Because we found a solution that fixed the problem earlier, and I marked that post as a solution. Now we are continuing in this same thread because it’s the same problem, trying to find the root cause to this issue. We can ask the @moderators to mark the thread as unsolved I suppose.
-
Oh, i see. I will inform you if file is appearing.
-
here it comes again now, i have a log file that your script created and i think this is not the usual situation. here is what happened now:
task was deploying and DURING that task the host data was updated with new mac address (i am aware that it is not best usage it was not me)
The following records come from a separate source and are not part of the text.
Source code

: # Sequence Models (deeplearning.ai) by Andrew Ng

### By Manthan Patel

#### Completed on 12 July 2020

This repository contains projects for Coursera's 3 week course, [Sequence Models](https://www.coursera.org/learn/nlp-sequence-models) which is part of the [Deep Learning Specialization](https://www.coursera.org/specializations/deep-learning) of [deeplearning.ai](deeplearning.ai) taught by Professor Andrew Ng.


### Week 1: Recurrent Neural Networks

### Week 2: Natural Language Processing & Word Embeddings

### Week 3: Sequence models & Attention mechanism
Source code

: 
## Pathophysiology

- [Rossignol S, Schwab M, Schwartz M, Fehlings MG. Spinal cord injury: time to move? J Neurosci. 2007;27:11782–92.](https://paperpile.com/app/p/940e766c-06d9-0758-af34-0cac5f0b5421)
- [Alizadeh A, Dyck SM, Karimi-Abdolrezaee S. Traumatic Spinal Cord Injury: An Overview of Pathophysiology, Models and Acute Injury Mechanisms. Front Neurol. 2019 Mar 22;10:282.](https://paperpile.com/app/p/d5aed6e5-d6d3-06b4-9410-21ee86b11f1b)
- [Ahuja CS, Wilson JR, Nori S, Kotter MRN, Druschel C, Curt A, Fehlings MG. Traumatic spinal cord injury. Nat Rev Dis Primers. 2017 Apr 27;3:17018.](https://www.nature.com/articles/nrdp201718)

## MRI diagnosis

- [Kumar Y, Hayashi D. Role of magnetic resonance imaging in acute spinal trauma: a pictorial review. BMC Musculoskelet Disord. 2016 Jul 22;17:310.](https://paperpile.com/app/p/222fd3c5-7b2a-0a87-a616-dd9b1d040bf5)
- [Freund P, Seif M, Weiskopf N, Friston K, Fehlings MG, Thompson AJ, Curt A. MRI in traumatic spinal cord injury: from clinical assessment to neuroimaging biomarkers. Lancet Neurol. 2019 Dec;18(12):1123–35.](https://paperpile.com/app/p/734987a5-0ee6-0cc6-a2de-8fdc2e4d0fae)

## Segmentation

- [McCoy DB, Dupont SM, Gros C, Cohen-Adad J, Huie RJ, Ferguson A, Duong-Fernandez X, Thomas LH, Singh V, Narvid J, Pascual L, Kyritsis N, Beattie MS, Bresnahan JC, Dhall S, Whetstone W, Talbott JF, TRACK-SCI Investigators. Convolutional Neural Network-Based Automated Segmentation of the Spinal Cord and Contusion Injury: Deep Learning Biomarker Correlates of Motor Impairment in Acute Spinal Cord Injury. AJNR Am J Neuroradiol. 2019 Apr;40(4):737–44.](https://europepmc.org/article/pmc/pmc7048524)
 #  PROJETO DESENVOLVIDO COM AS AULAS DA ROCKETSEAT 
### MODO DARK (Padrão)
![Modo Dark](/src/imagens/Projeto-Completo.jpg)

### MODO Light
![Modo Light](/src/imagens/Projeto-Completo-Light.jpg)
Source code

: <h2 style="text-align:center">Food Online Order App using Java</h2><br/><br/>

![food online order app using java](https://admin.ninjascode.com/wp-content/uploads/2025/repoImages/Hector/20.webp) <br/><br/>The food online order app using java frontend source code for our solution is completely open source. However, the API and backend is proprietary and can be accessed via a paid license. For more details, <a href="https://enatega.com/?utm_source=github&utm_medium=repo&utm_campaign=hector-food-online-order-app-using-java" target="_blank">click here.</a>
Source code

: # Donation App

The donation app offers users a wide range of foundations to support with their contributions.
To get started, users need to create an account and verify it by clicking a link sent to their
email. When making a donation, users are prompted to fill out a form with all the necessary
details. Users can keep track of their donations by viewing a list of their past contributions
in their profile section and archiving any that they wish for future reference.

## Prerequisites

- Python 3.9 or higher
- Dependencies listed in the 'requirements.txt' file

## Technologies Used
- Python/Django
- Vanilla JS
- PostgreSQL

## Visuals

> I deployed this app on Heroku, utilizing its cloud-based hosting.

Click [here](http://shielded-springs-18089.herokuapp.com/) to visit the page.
so i have the log, where to put it? mail maybe? it has many info about our setup, maybe not best to have it on a forum ,) let me know how to share with it with you.
-
@foglalt You can sanitize the log and post it here, or you could email it to me and I can look over it - PM me for my email address. To reset the ‘trap’, you just need to delete/move/rename the log that appeared. If you choose to sanitize and post here, don’t just wholesale delete stuff. For example, instead of completely removing an address or hostname, replace it with a sanitized one. Use search & replace for this - and ensure the integrity of the log is still valid.
-
@wayne-workman hehe, sanitize i will, well, i already started reading it but work came in the office in waves, so i postponed it to tomorrow. I will send or post it here from work. btw i kept your address from last db transaction we did together.
-
@foglalt said in Disappearing hosts from host list:
here is what happened now:
task was deploying and DURING that task the host data was updated with new mac address (i am aware that it is not best usage it was not me)No matter how it happened, we can learn from this and possibly improve FOG while doing so.
-
I realised that only ip could have been sensitive, so i altered it, rest is unmodified. I am curious if log helps this time (as i mentioned it has now an extra step over normal daily work (mac was changed during selected host was being deployed).
(as logs cannot be inserted here this long as i have, and uploaded files are only pictures, i send to your email.)
-
Got it, I will look over it tonight. At any rate, reset the trap.
-
@foglalt I looked over the log.
What I am seeing is that hostID 5 lost it’s primary MAC address on February 28th at 09:29:01 your time.
Knowing that you set this check up to run every minute, that means this problem happened between 9:28 AM and 9:29 AM.
Good thing the script gets the last 100 lines of the apache access log, these relevant lines were nearly at the top of the output:
10.10.36.124 - - [28/Feb/2018:09:28:10 +0100] "POST /fog/management/index.php?node=host&sub=edit&id=5&tab=host-general HTTP/1.1" 302 726 "http://SERVER/fog/management/index.php?node=host&sub=edit&id=5" "Mozilla/5.0 (Windows NT 10.0; WOW64; rv:58.0) Gecko/20100101 Firefox/58.0" 10.10.36.124 - - [28/Feb/2018:09:28:10 +0100] "GET /fog/management/index.php?node=host&sub=edit&id=5 HTTP/1.1" 302 698 "http://SERVER/fog/management/index.php?node=host&sub=edit&id=5" "Mozilla/5.0 (Windows NT 10.0; WOW64; rv:58.0) Gecko/20100101 Firefox/58.0" 10.10.36.124 - - [28/Feb/2018:09:28:10 +0100] "GET /fog/management/index.php?node=host HTTP/1.1" 200 2848 "http://SERVER/fog/management/index.php?node=host&sub=edit&id=5" "Mozilla/5.0 (Windows NT 10.0; WOW64; rv:58.0) Gecko/20100101 Firefox/58.0"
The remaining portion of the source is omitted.